(DATA PROVIDED)

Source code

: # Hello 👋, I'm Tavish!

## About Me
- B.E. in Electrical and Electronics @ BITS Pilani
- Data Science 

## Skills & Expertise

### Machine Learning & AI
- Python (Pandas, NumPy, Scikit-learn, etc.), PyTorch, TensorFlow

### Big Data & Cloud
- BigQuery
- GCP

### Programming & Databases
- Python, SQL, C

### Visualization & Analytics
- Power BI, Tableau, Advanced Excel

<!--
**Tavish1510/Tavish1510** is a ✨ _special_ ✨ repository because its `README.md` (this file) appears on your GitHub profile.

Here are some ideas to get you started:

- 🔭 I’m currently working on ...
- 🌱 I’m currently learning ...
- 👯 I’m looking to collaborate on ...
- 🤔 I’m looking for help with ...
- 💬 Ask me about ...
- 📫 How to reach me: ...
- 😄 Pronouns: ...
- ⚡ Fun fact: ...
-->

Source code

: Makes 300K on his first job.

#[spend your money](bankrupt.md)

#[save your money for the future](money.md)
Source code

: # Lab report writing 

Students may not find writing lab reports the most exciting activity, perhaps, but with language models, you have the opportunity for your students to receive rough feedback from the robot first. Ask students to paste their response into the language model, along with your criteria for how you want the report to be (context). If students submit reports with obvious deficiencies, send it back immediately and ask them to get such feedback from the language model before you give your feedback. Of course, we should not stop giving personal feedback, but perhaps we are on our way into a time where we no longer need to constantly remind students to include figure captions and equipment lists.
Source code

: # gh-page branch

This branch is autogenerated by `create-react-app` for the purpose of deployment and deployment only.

(End DATA PROVIDED)
(DATA PROVIDED)

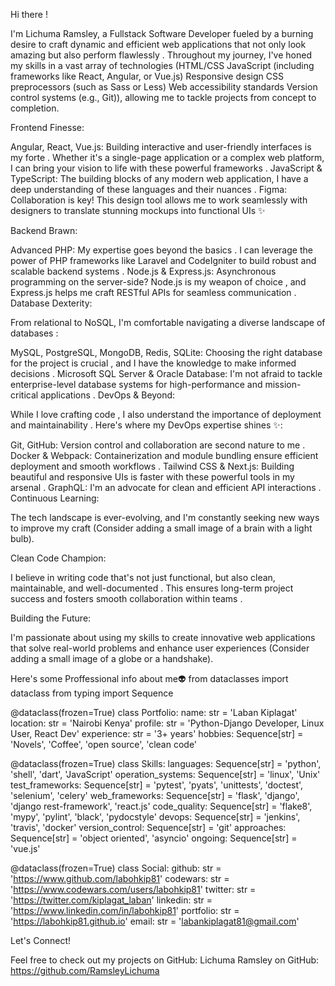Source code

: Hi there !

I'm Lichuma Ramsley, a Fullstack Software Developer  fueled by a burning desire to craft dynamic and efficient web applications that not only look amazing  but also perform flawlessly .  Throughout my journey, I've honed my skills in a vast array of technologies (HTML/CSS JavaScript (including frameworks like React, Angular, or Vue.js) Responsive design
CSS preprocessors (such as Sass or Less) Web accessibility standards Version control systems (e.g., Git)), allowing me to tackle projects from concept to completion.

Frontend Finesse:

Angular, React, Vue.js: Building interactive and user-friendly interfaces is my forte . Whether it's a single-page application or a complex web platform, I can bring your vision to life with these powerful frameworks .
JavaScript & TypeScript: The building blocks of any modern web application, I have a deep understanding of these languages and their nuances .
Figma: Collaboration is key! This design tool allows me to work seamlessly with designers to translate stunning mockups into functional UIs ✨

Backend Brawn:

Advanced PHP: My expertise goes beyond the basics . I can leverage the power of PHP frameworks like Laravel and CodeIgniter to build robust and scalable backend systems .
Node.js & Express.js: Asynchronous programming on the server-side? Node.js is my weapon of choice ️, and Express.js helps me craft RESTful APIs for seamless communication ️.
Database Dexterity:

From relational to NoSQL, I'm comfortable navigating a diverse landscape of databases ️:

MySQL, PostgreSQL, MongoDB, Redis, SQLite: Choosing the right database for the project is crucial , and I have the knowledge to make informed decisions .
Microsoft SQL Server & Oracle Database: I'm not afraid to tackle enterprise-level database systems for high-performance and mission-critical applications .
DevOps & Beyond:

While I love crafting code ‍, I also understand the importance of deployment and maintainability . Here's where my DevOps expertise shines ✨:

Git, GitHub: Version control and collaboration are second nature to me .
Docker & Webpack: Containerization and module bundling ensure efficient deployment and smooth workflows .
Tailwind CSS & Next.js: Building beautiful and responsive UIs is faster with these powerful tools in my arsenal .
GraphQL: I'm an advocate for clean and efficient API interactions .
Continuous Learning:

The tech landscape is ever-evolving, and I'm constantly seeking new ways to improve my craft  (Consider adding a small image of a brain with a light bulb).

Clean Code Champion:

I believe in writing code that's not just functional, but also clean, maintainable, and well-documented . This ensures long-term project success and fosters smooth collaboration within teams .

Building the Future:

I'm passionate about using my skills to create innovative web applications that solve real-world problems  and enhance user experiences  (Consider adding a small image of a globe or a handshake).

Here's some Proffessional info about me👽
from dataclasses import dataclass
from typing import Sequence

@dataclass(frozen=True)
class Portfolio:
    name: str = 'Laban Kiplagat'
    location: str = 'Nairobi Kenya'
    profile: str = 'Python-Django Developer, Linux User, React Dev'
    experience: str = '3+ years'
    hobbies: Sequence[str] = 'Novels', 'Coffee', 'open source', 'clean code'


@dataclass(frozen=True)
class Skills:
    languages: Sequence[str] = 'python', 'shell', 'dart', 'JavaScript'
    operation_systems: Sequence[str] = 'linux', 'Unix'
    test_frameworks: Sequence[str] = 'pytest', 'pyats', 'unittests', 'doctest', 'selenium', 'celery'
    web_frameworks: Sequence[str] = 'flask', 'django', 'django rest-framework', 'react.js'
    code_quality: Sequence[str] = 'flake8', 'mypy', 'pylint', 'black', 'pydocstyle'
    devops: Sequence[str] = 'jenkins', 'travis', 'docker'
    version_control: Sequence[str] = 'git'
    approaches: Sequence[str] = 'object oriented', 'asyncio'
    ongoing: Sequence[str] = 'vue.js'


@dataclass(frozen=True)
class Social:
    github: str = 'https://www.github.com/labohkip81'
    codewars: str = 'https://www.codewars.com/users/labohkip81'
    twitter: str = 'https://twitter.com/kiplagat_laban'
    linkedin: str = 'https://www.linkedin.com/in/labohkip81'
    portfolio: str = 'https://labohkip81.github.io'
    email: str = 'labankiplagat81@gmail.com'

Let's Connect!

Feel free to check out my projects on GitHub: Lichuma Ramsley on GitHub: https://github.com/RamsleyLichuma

(End DATA PROVIDED)

From the records above, retype only the lines starting at the line that contains "from typing import Sequence" and ending at the line that contains "web_frameworks: Sequence[str] = 'flask', 'django', 'django", both included.

* **ANSWER TO THIS TASK**
from typing import Sequence

@dataclass(frozen=True)
class Portfolio:
    name: str = 'Laban Kiplagat'
    location: str = 'Nairobi Kenya'
    profile: str = 'Python-Django Developer, Linux User, React Dev'
    experience: str = '3+ years'
    hobbies: Sequence[str] = 'Novels', 'Coffee', 'open source', 'clean code'


@dataclass(frozen=True)
class Skills:
    languages: Sequence[str] = 'python', 'shell', 'dart', 'JavaScript'
    operation_systems: Sequence[str] = 'linux', 'Unix'
    test_frameworks: Sequence[str] = 'pytest', 'pyats', 'unittests', 'doctest', 'selenium', 'celery'
    web_frameworks: Sequence[str] = 'flask', 'django', 'django rest-framework', 'react.js'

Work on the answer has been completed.